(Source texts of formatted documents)
- Opening Delimiter -

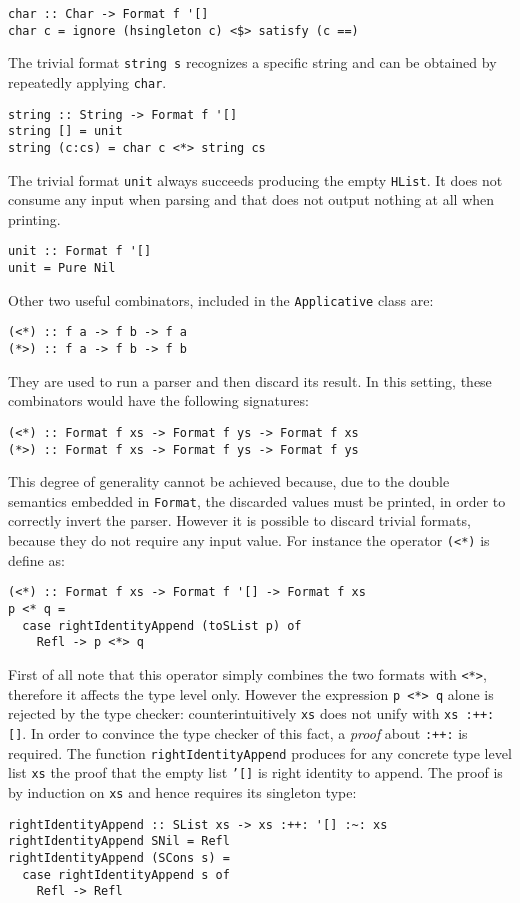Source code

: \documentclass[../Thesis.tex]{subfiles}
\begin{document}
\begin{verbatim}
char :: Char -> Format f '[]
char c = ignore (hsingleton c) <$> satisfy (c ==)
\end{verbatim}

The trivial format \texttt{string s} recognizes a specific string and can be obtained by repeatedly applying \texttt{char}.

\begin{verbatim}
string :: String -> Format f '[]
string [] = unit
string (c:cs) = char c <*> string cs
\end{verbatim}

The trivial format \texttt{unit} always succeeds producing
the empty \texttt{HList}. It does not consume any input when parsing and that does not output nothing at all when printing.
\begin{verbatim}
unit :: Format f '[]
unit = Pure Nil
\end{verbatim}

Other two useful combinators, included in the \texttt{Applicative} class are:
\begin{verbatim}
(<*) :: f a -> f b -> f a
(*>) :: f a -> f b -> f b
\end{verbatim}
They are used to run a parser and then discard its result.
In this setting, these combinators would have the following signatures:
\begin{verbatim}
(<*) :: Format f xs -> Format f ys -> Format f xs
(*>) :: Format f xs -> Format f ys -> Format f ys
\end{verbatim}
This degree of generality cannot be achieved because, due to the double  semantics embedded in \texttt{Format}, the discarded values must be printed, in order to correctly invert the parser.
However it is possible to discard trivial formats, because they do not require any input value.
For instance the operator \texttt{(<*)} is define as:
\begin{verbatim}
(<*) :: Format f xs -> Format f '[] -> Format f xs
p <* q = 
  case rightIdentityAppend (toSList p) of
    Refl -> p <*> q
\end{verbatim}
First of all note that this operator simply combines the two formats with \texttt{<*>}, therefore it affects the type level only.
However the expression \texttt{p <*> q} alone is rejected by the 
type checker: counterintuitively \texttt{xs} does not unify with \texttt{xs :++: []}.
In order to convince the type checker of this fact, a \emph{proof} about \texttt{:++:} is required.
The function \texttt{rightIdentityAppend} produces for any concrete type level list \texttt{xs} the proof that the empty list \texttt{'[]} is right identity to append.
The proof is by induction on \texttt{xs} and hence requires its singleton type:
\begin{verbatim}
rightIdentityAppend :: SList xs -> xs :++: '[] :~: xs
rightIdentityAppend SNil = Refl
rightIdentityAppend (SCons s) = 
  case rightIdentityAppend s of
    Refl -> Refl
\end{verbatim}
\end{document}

- Closing Delimiter -
- Opening Delimiter -

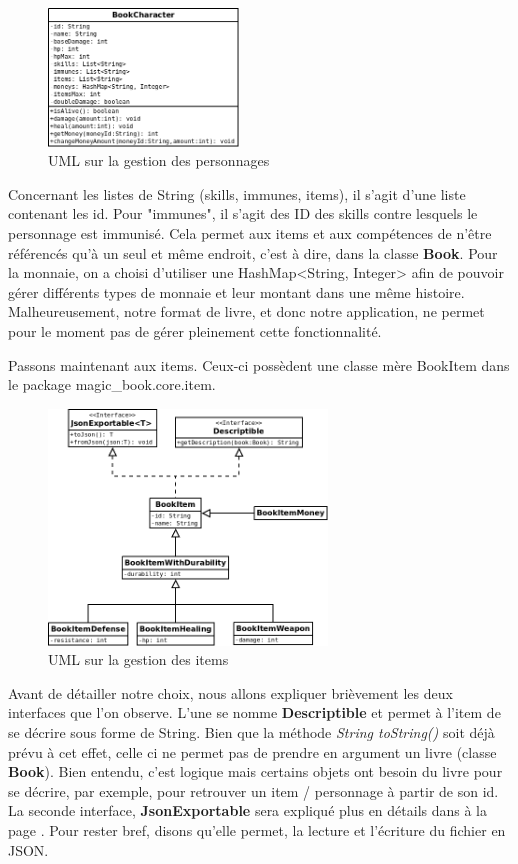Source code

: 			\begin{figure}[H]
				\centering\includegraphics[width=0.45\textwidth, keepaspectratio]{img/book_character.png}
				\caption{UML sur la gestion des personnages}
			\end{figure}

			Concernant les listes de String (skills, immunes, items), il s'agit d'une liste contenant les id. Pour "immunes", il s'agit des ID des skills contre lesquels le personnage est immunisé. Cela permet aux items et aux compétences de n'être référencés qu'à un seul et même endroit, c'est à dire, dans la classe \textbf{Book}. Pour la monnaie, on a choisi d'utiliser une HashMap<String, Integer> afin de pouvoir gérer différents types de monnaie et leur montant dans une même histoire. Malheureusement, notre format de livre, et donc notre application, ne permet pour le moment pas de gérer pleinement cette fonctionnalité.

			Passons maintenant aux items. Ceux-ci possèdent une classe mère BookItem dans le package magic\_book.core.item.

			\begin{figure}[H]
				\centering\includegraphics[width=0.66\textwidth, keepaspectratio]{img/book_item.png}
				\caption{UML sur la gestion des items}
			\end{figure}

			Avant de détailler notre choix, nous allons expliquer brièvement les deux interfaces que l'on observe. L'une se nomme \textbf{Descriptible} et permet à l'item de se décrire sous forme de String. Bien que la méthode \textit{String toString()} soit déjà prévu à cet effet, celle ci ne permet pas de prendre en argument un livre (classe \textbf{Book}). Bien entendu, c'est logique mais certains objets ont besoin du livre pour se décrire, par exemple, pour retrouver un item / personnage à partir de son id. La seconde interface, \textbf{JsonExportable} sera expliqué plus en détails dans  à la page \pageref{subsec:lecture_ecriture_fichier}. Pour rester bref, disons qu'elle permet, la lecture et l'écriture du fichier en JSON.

- Closing Delimiter -
- Opening Delimiter -

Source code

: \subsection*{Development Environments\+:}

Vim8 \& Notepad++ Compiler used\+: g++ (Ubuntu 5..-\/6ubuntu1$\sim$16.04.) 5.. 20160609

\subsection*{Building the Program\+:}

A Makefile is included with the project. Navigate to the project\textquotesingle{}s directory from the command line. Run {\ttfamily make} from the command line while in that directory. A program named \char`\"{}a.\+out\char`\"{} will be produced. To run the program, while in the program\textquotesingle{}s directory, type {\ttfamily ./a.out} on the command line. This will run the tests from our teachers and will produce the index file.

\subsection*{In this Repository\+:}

- Closing Delimiter -

■ **PROBLEM DETAILS**: Of the lines above, retype only those from the line containing "unit = Pure Nil" through the line containing "However the expression", including both, exactly.

■ **ANSWER TO THIS EXERCISE**:
unit = Pure Nil
\end{verbatim}

Other two useful combinators, included in the \texttt{Applicative} class are:
\begin{verbatim}
(<*) :: f a -> f b -> f a
(*>) :: f a -> f b -> f b
\end{verbatim}
They are used to run a parser and then discard its result.
In this setting, these combinators would have the following signatures:
\begin{verbatim}
(<*) :: Format f xs -> Format f ys -> Format f xs
(*>) :: Format f xs -> Format f ys -> Format f ys
\end{verbatim}
This degree of generality cannot be achieved because, due to the double  semantics embedded in \texttt{Format}, the discarded values must be printed, in order to correctly invert the parser.
However it is possible to discard trivial formats, because they do not require any input value.
For instance the operator \texttt{(<*)} is define as:
\begin{verbatim}
(<*) :: Format f xs -> Format f '[] -> Format f xs
p <* q = 
  case rightIdentityAppend (toSList p) of
    Refl -> p <*> q
\end{verbatim}
First of all note that this operator simply combines the two formats with \texttt{<*>}, therefore it affects the type level only.
However the expression \texttt{p <*> q} alone is rejected by the 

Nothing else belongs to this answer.